### EXERCISE PROMPT
Output verbatim the line with "354 | PWR_GPIO[2]" together with every line beneath it, ending at the last line of the entries.

(Dataset entries)
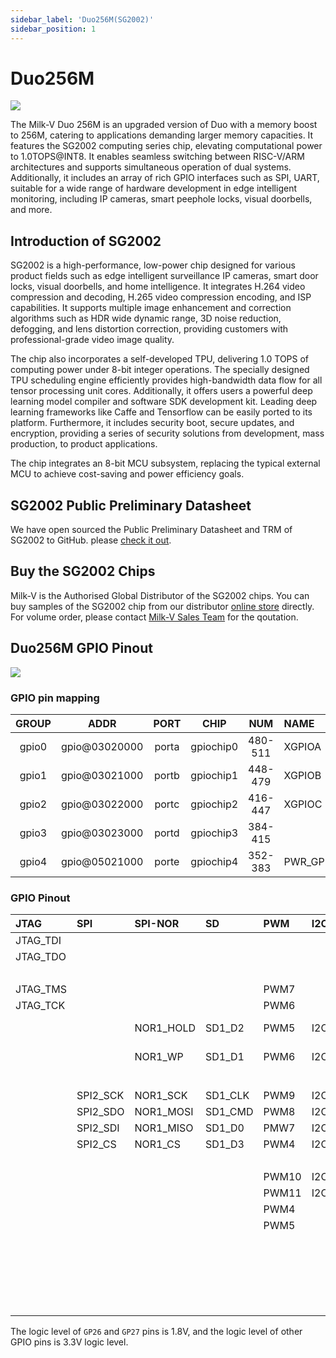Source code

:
 ```yaml
---
sidebar_label: 'Duo256M(SG2002)'
sidebar_position: 1
---
```


# Duo256M

 <Image src='/docs/duo/duo256m-overview-v1.0.webp' maxWidth='70%' align='center' />

The Milk-V Duo 256M is an upgraded version of Duo with a memory boost to 256M, catering to applications demanding larger memory capacities. It features the SG2002 computing series chip, elevating computational power to 1.0TOPS@INT8. It enables seamless switching between RISC-V/ARM architectures and supports simultaneous operation of dual systems. Additionally, it includes an array of rich GPIO interfaces such as SPI, UART, suitable for a wide range of hardware development in edge intelligent monitoring, including IP cameras, smart peephole locks, visual doorbells, and more.

## Introduction of SG2002

SG2002 is a high-performance, low-power chip designed for various product fields such as edge intelligent surveillance IP cameras, smart door locks, visual doorbells, and home intelligence. It integrates H.264 video compression and decoding, H.265 video compression encoding, and ISP capabilities. It supports multiple image enhancement and correction algorithms such as HDR wide dynamic range, 3D noise reduction, defogging, and lens distortion correction, providing customers with professional-grade video image quality.

The chip also incorporates a self-developed TPU, delivering 1.0 TOPS of computing power under 8-bit integer operations. The specially designed TPU scheduling engine efficiently provides high-bandwidth data flow for all tensor processing unit cores. Additionally, it offers users a powerful deep learning model compiler and software SDK development kit. Leading deep learning frameworks like Caffe and Tensorflow can be easily ported to its platform. Furthermore, it includes security boot, secure updates, and encryption, providing a series of security solutions from development, mass production, to product applications.

The chip integrates an 8-bit MCU subsystem, replacing the typical external MCU to achieve cost-saving and power efficiency goals.

## SG2002 Public Preliminary Datasheet

We have open sourced the Public Preliminary Datasheet and TRM of SG2002 to GitHub. please [check it out](https://github.com/milkv-duo/duo-files/tree/main/duo-256M/datasheet).

## Buy the SG2002 Chips

Milk-V is the Authorised Global Distributor of the SG2002 chips. You can buy samples of the SG2002 chip from our distributor [online store](https://arace.tech/products/sophon-cv1800b-5pcs) directly. For volume order, please contact [Milk-V Sales Team](mailto:sales@milkv.io) for the qoutation.

## Duo256M GPIO Pinout

<Image src='/docs/duo/duo/duo-pinout-01.webp' maxWidth='50%' align='center' />

### GPIO pin mapping

<div className='gpio_style'>

| GROUP | ADDR          | PORT  | CHIP      | NUM     | NAME     | START             |
|:-----:|:-------------:|:-----:|:---------:|:-------:|:---------|:------------------|
| gpio0 | gpio@03020000 | porta | gpiochip0 | 480-511 | XGPIOA   | 480 - XGPIOA[0]   |
| gpio1 | gpio@03021000 | portb | gpiochip1 | 448-479 | XGPIOB   | 448 - XGPIOB[0]   |
| gpio2 | gpio@03022000 | portc | gpiochip2 | 416-447 | XGPIOC   | 416 - XGPIOC[0]   |
| gpio3 | gpio@03023000 | portd | gpiochip3 | 384-415 |          |                   |
| gpio4 | gpio@05021000 | porte | gpiochip4 | 352-383 | PWR_GPIO | 352 - PWR_GPIO[0] |

</div>

### GPIO Pinout

<div className='gpio_style' style={{ overflow :"auto"}} >

| JTAG     | SPI      | SPI-NOR   | SD      | PWM   | I2C      | UART       | NUM | SG2002       | NAME | PIN                             | PIN                              | NAME        | SG2002      | NUM | ADC        | SPI-NOR  | SPI-NAND  | EMMC      |
|:---------|:---------|:----------|:--------|:------|:---------|:-----------|:---:|:-------------|-----:|:-------------------------------:|:--------------------------------:|:------------|:------------|:---:|:-----------|:---------|:----------|:----------|
| JTAG_TDI |          |           |         |       |          | UART1/2_TX | 508 | XGPIOA[28]   | GP0  | <div className='green'>1</div>  | <div className='red'>40</div>    | VBUS(5V)    |             |     |            |          |           |           |
| JTAG_TDO |          |           |         |       |          | UART1/2_RX | 509 | XGPIOA[29]   | GP1  | <div className='green'>2</div>  | <div className='red'>39</div>    | VSYS(5V)    |             |     |            |          |           |           |
|          |          |           |         |       |          |            |     |              | GND  | <div className='black'>3</div>  | <div className='black'>38</div>  | GND         |             |     |            |          |           |           |
| JTAG_TMS |          |           |         | PWM7  |          | UART1_TX   | 499 | XGPIOA[19]   | GP2  | <div className='green'>4</div>  | <div className='orange'>37</div> | 3V3_EN      |             |     |            |          |           |           |
| JTAG_TCK |          |           |         | PWM6  |          | UART1_RX   | 498 | XGPIOA[18]   | GP3  | <div className='green'>5</div>  | <div className='green'>36</div>  | 3V3(OUT)    |             |     |            |          |           |           |
|          |          | NOR1_HOLD | SD1_D2  | PWM5  | I2C1_SCL | UART2/3_TX | 371 | PWR_GPIO[19] | GP4  | <div className='green'>6</div>  | <div className='gray'>35</div>   | Boot-Switch |             |     |            |          |           |           |
|          |          | NOR1_WP   | SD1_D1  | PWM6  | I2C1_SDA | UART2/3_RX | 372 | PWR_GPIO[20] | GP5  | <div className='green'>7</div>  | <div className='gray'>34</div>   | Audio-Out   |             |     |            |          |           |           |
|          |          |           |         |       |          |            |     |              | GND  | <div className='black'>8</div>  | <div className='black'>33</div>  | GND         |             |     |            |          |           |           |
|          | SPI2_SCK | NOR1_SCK  | SD1_CLK | PWM9  | I2C3_SDA |            | 375 | PWR_GPIO[23] | GP6  | <div className='green'>9</div>  | <div className='green'>32</div>  | GP27        | XGPIOB[6]   | 454 | ADC2(1.8V) |          |           |           |
|          | SPI2_SDO | NOR1_MOSI | SD1_CMD | PWM8  | I2C3_SCL |            | 374 | PWR_GPIO[22] | GP7  | <div className='green'>10</div> | <div className='green'>31</div>  | GP26        | XGPIOB[3]   | 451 | ADC1(1.8V) |          |           |           |
|          | SPI2_SDI | NOR1_MISO | SD1_D0  | PMW7  | I2C1_SDA | UART3_RTS  | 373 | PWR_GPIO[21] | GP8  | <div className='green'>11</div> | <div className='orange'>30</div> | RUN         |             |     |            |          |           |           |
|          | SPI2_CS  | NOR1_CS   | SD1_D3  | PWM4  | I2C1_SCL | UART3_CTS  | 370 | PWR_GPIO[18] | GP9  | <div className='green'>12</div> | <div className='green'>29</div>  | GP22        | PWR_GPIO[4] | 356 |            |          |           |           |
|          |          |           |         |       |          |            |     |              | GND  | <div className='black'>13</div> | <div className='black'>28</div>  | GND         |             |     |            |          |           |           |
|          |          |           |         | PWM10 | I2C2_SDA |            | 430 | XGPIOC[14]   | GP10 | <div className='green'>14</div> | <div className='green'>27</div>  | GP21        | XGPIOA[26]  | 506 |            | NOR_HOLD | NAND_HOLD | EMMC_DAT2 |
|          |          |           |         | PWM11 | I2C2_SCL |            | 431 | XGPIOC[15]   | GP11 | <div className='green'>15</div> | <div className='green'>26</div>  | GP20        | XGPIOA[27]  | 507 |            | NOR_WP   | NAND_WP   | EMMC_DAT3 |
|          |          |           |         | PWM4  |          | UART0/1_TX | 496 | XGPIOA[16]   | GP12 | <div className='green'>16</div> | <div className='green'>25</div>  | GP19        | XGPIOA[25]  | 505 |            | NOR_MOSI | NAND_MOSI | EMMC_DAT0 |
|          |          |           |         | PWM5  |          | UART0/1_RX | 497 | XGPIOA[17]   | GP13 | <div className='green'>17</div> | <div className='green'>24</div>  | GP18        | XGPIOA[22]  | 502 |            | NOR_SCK  | NAND_SCK  | EMMC_CLK  |
|          |          |           |         |       |          |            |     |              | GND  | <div className='black'>18</div> | <div className='black'>23</div>  | GND         |             |     |            |          |           |           |
|          |          |           |         |       |          |            | 494 | XGPIOA[14]   | GP14 | <div className='green'>19</div> | <div className='green'>22</div>  | GP17        | XGPIOA[24]  | 504 |            | NOR_CS   | NAND_CS   | EMMC_DAT1 |
|          |          |           |         |       |          |            | 495 | XGPIOA[15]   | GP15 | <div className='green'>20</div> | <div className='green'>21</div>  | GP16        | XGPIOA[23]  | 503 |            | NOR_MISO | NAND_MISO | EMMC_CMD  |
|          |          |           |         |       |          |            |     |              |      | &nbsp;                          |                                  |             |             |     |            |          |           |           |
|          |          |           |         |       |          |            | 354 | PWR_GPIO[2]  |      | <div className='blue'>LED</div> |                                  |             |             |     |            |          |           |           |

</div>

The logic level of `GP26` and `GP27` pins is 1.8V, and the logic level of other GPIO pins is 3.3V logic level.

### TASK SOLUTION
|          |          |           |         |       |          |            | 354 | PWR_GPIO[2]  |      | <div className='blue'>LED</div> |                                  |             |             |     |            |          |           |           |

</div>

The logic level of `GP26` and `GP27` pins is 1.8V, and the logic level of other GPIO pins is 3.3V logic level.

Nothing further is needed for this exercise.